Have you fallen victim to investment fraud? Today, more Americans have been educating themselves, but there are still plenty who have been enticed by scams. You know the ones that promise to double your investments almost overnight or make you exponentially richer in only a few short months. Don’t be fooled by their deception. Since 2012, the Federal Trade Commission (FTC) has seen a sixty percent increase in fraud complaints, and technology coupled with traditional pensions are going on a downward trend, which leaves the average American to manage their own financial assets. You’re not alone in this. Below we’ll define exactly what investment fraud is so you can identify it before it happens.

What is Investment Fraud?

An investment fraud, also known as securities fraud, is defined by the FBI as the “illegal sale or purported sale of financial instruments.  This is when a criminal-minded individual has developed or organized a system that lures individuals to participate in schemes that offer “low- or no- risk investments” which are supposed to generate a high return and large profits.   

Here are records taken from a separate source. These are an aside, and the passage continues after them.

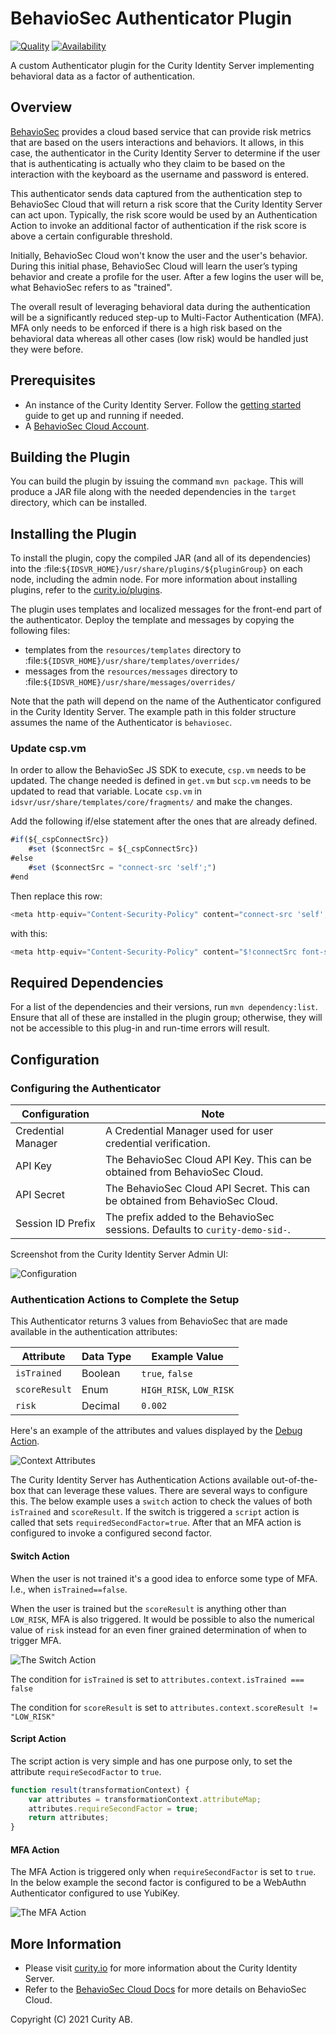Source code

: # BehavioSec Authenticator Plugin

[![Quality](https://img.shields.io/badge/quality-experiment-red)](https://curity.io/resources/code-examples/status/)
[![Availability](https://img.shields.io/badge/availability-source-blue)](https://curity.io/resources/code-examples/status/)

A custom Authenticator plugin for the Curity Identity Server implementing behavioral data as a factor of authentication.

## Overview
[BehavioSec](https://www.behaviosec.com/) provides a cloud based service that can provide risk metrics that are based on the users interactions and behaviors. It allows, in this case, the authenticator in the Curity Identity Server to determine if the user that is authenticating is actually who they claim to be based on the interaction with the keyboard as the username and password is entered.

This authenticator sends data captured from the authentication step to BehavioSec Cloud that will return a risk score that the Curity Identity Server can act upon. Typically, the risk score would be used by an Authentication Action to invoke an additional factor of authentication if the risk score is above a certain configurable threshold.

Initially, BehavioSec Cloud won't know the user and the user's behavior. During this initial phase, BehavioSec Cloud will learn the user’s typing behavior and create a profile for the user. After a few logins the user will be, what BehavioSec refers to as "trained".

The overall result of leveraging behavioral data during the authentication will be a significantly reduced step-up to Multi-Factor Authentication (MFA). MFA only needs to be enforced if there is a high risk based on the behavioral data whereas all other cases (low risk) would be handled just they were before.

## Prerequisites
* An instance of the Curity Identity Server. Follow the [getting started](https://curity.io/resources/getting-started/) guide to get up and running if needed.
* A [BehavioSec Cloud Account](https://cloud.behaviosec.com/dashboard/signup).

## Building the Plugin

You can build the plugin by issuing the command `mvn package`. This will produce a JAR file along with the needed dependencies in the `target` directory, which can be installed.

## Installing the Plugin

To install the plugin, copy the compiled JAR (and all of its dependencies) into the :file:`${IDSVR_HOME}/usr/share/plugins/${pluginGroup}` on each node, including the admin node. For more information about installing plugins, refer to the [curity.io/plugins](https://support.curity.io/docs/latest/developer-guide/plugins/index.html#plugin-installation).

The plugin uses templates and localized messages for the front-end part of the authenticator. Deploy the template and messages by copying the following files:

* templates from the `resources/templates` directory to :file:`${IDSVR_HOME}/usr/share/templates/overrides/`
* messages from the `resources/messages` directory to :file:`${IDSVR_HOME}/usr/share/messages/overrides/`

Note that the path will depend on the name of the Authenticator configured in the Curity Identity Server. The example path in this folder structure assumes the name of the Authenticator is `behaviosec`.

### Update csp.vm
In order to allow the BehavioSec JS SDK to execute, `csp.vm` needs to be updated. The change needed is defined in `get.vm` but `scp.vm` needs to be updated to read that variable. Locate `csp.vm` in `idsvr/usr/share/templates/core/fragments/` and make the changes.

Add the following if/else statement after the ones that are already defined.

```js
#if(${_cspConnectSrc})
    #set ($connectSrc = ${_cspConnectSrc})
#else
    #set ($connectSrc = "connect-src 'self';")
#end
```

Then replace this row:
```js
<meta http-equiv="Content-Security-Policy" content="connect-src 'self'; font-src 'self'; $childSrc">
```

with this:
```js
<meta http-equiv="Content-Security-Policy" content="$!connectSrc font-src 'self';">
```

## Required Dependencies

For a list of the dependencies and their versions, run ``mvn dependency:list``. Ensure that all of these are installed in the plugin group; otherwise, they will not be accessible to this plug-in and run-time errors will result.

## Configuration

### Configuring the Authenticator

| Configuration      | Note                                                                         |
|--------------------|------------------------------------------------------------------------------|
| Credential Manager | A Credential Manager used for user credential verification.                  |
| API Key            | The BehavioSec Cloud API Key. This can be obtained from BehavioSec Cloud.    |
| API Secret         | The BehavioSec Cloud API Secret. This can be obtained from BehavioSec Cloud. |
| Session ID Prefix  | The prefix added to the BehavioSec sessions. Defaults to `curity-demo-sid-`. |

Screenshot from the Curity Identity Server Admin UI:

![Configuration](./doc/behaviosec-config.png)

### Authentication Actions to Complete the Setup
This Authenticator returns 3 values from BehavioSec that are made available in the authentication attributes:

| Attribute     | Data Type | Example Value           |
|---------------|-----------|-------------------------|
| `isTrained`   | Boolean   | `true`, `false`         |
| `scoreResult` | Enum      | `HIGH_RISK`, `LOW_RISK` |
| `risk`        | Decimal   | `0.002`                 |

Here's an example of the attributes and values displayed by the [Debug Action](https://curity.io/docs/idsvr/latest/authentication-service-admin-guide/authentication-actions/debug-attribute.html).

![Context Attributes](./doc/context-attributes.png)

The Curity Identity Server has Authentication Actions available out-of-the-box that can leverage these values. There are several ways to configure this. The below example uses a `switch` action to check the values of both `isTrained` and `scoreResult`. If the switch is triggered a `script` action is called that sets `requiredSecondFactor=true`. After that an MFA action is configured to invoke a configured second factor.

#### Switch Action
When the user is not trained it's a good idea to enforce some type of MFA. I.e., when `isTrained==false`.

When the user is trained but the `scoreResult` is anything other than `LOW_RISK`, MFA is also triggered. It would be possible to also the numerical value of `risk` instead for an even finer grained determination of when to trigger MFA.

![The Switch Action](./doc/switch-action.png)

The condition for `isTrained` is set to `attributes.context.isTrained === false`

The condition for `scoreResult` is set to `attributes.context.scoreResult != "LOW_RISK"`

#### Script Action

The script action is very simple and has one purpose only, to set the attribute `requireSecodFactor` to `true`.

```js
function result(transformationContext) {
    var attributes = transformationContext.attributeMap;
    attributes.requireSecondFactor = true;
    return attributes;
}
```

#### MFA Action

The MFA Action is triggered only when `requireSecondFactor` is set to `true`. In the below example the second factor is configured to be a WebAuthn Authenticator configured to use YubiKey.

![The MFA Action](./doc/mfa-action.png)

## More Information

* Please visit [curity.io](https://curity.io/) for more information about the Curity Identity Server.
* Refer to the [BehavioSec Cloud Docs](https://cloud.behaviosec.com/docs) for more details on BehavioSec Cloud.

Copyright (C) 2021 Curity AB.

Depending on your age, debt level, or just your desperation to make more money, somewhere there is an investment fraud scam targeting you. Some of these scams are affinity schemes, promissory notes, currency scams, investing in precious metals such as gold, and investment seminars, better known as the “get rich quick” schemes. The most well-known scams are the Ponzi, Pyramid, and Pump and Dump scheme. While they all have a unique façade they share the same common goal... Rob you blind. So, what are these schemes exactly?

  • The Ponzi Scheme- If you’re familiar with Bernie Madoff, then you may be familiar with the pyramid scheme. Usually, clients are promised a high return with little to no risk. For this scheme to run smoothly, there must be a consistent influx of new clients so old investors can continue to get paid. Eventually, there are no more new investors to pull in and that’s when the scheme usually comes to an end.
  • The Pyramid Scheme- A pyramid scheme starts with an initial recruiter who recruits someone to invest money. This is another version of a Ponzi scheme based on recruiting bonuses. Then that new investor has to recruit a certain amount of people to make a profit from their initial investment. This continues until there aren’t any more individuals to recruit, and this usually ends like the Ponzi scam.
  • The Pump and Dump Scheme- The purpose of this scheme is to inflate the price of a stock based on inaccurate, deceptive or embellished statements. “Traders” will persuade investors to buy a specific “rising” stock, one that they themselves may have helped to increase its price on the market. The unsuspecting investor will buy into -- figuratively and literally – the stock and when the “trader” thinks the stock has reached its peak, he will “dump” his shares for a large profit, which by that time it will be too late for the investor to sell.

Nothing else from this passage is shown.